The cyber security market in 2012 is estimated at $60 billion, yet adding more and more layers of perimeter security may lead to a false sense of security and be completely useless against a determined system administrator working on the inside. The end result is that your data might be secure or it might not – you simply have no way to prove it.
Shawn Henry, FBI veteran of 24 years and now president of CrowdStrike Services had this to say about integrity at the Black Hat conference this year: “These days, you can’t just protect the information from being viewed. You also need to protect it from being changed or modified.”
This leads to the question: Would you know if an attacker or your own system administrator got to your data?
Traditionally, the ‘integrity’ component of the CIA triad of data security [confidentiality, integrity, availability] has focused on protecting the integrity of data. But proving the integrity of data – knowing you have not been compromised – is equally if not more important.
We have been nibbling around the edges of this with checksums and other one-way hash algorithms but have yet to create truly scalable, rock-solid mechanisms to prove integrity.

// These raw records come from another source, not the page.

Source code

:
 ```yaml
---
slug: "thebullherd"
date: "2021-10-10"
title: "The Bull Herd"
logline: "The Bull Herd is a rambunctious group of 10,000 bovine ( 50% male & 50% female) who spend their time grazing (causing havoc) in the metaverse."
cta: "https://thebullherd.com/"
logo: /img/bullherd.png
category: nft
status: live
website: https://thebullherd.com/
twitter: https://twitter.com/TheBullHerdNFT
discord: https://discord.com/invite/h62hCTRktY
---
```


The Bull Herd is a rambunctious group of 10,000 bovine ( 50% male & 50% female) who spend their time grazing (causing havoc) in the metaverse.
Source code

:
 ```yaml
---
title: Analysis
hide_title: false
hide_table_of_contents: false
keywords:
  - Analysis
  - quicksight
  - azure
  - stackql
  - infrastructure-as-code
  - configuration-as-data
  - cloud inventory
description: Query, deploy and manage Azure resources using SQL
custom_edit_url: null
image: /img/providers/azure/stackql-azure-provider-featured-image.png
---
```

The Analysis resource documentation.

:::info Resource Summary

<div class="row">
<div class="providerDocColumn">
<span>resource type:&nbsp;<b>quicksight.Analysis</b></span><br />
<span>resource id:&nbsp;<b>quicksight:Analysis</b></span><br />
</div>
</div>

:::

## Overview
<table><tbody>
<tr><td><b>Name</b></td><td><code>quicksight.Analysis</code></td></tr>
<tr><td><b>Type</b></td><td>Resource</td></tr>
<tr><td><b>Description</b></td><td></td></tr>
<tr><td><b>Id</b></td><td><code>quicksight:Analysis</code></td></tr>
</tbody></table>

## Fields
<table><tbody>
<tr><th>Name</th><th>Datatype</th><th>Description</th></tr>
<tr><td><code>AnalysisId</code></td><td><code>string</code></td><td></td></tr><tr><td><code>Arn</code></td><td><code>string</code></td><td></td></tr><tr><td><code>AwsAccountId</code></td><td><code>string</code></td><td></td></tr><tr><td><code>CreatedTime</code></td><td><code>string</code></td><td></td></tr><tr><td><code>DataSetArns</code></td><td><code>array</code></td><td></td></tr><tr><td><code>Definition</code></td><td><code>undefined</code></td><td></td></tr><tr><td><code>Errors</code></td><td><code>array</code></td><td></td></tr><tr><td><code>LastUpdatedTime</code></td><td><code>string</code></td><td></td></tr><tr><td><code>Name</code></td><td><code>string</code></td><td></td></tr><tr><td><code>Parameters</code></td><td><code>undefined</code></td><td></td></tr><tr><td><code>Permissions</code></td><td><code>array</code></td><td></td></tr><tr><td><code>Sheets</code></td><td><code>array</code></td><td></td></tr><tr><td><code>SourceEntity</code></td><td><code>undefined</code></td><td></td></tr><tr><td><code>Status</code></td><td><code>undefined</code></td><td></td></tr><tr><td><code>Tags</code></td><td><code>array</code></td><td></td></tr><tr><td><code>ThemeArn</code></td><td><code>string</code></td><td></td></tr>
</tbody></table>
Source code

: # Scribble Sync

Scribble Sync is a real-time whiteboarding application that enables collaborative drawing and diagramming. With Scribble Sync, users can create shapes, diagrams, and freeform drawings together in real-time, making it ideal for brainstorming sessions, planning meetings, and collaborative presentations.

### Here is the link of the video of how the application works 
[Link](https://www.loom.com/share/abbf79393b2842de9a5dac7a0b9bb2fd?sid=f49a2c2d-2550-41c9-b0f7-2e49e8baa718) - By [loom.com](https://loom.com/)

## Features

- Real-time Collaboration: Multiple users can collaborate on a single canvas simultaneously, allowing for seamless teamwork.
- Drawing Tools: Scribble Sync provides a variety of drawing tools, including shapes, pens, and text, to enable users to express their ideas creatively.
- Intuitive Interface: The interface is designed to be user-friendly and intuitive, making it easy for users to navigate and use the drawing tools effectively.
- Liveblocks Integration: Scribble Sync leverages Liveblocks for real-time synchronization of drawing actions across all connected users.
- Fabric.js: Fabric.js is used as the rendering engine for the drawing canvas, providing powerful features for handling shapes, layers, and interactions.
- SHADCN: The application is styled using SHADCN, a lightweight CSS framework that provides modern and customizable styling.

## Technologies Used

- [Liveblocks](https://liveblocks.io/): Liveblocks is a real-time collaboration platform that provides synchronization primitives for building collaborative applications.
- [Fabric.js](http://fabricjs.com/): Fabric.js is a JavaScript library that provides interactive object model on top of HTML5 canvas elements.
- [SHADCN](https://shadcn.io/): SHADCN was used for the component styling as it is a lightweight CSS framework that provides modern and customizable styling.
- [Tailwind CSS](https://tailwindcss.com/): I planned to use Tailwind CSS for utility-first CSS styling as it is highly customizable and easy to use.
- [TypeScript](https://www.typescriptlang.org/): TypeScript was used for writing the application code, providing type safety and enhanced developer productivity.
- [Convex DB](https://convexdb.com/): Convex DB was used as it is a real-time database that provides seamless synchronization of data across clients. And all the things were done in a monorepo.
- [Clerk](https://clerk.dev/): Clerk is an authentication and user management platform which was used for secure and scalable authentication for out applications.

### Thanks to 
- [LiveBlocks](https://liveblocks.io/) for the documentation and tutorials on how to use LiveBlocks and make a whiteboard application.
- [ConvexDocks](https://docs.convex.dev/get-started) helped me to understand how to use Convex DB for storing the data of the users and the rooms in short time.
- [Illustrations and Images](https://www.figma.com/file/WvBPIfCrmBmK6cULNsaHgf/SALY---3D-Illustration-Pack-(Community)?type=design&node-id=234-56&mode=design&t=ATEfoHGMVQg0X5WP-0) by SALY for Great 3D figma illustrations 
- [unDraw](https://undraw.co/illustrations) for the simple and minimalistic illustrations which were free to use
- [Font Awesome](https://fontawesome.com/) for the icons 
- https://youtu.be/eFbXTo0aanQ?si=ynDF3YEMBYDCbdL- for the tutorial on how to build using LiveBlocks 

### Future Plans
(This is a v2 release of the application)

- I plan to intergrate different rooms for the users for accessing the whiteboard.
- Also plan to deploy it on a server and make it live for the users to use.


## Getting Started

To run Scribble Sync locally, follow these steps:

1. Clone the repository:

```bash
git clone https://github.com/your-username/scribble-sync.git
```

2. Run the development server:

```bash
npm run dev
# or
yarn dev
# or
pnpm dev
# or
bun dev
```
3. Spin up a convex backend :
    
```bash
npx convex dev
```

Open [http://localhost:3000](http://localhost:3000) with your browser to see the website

It’s as though we have taken a car that holds our most precious cargo (our children) and wrapped it with increasing layers of protection but we fail to create a way to monitor the brakes or onboard computers for tampering or other untoward acts.
Data is the new perimeter
Many experts have come to the conclusion that all networks will eventually be compromised, so security should be focused on protecting data and less about the perimeter – i.e., what is required is a data-centric focus on security.
What is needed is an infrastructure that’s designed to deliver digital signatures for data at scale, ensuring that verification of the signatures does not require trusting any single party.
Donald Rumsfeld famously compared the difference between known unknowns and unknown unknowns. Digital signatures that are essentially ‘keyless’ have the power to convert one unknown — “Is my security working?” – to a known: “I have proof that my applications and data have not been compromised and that proof is independent from the people operating those systems.”
So what is a keyless signature? In a nutshell, a keyless signature is a software-generated tag for electronic data that provides proof of signing time, entity, and data integrity. Once the electronic data is tagged, it means that wherever that data goes, anyone can validate when and where that data was tagged and that not a single bit has changed since that point in time. The tag, or signature, never expires and verification relies only on mathematics – no keys, secrets, certificates, or trusted third parties – just math.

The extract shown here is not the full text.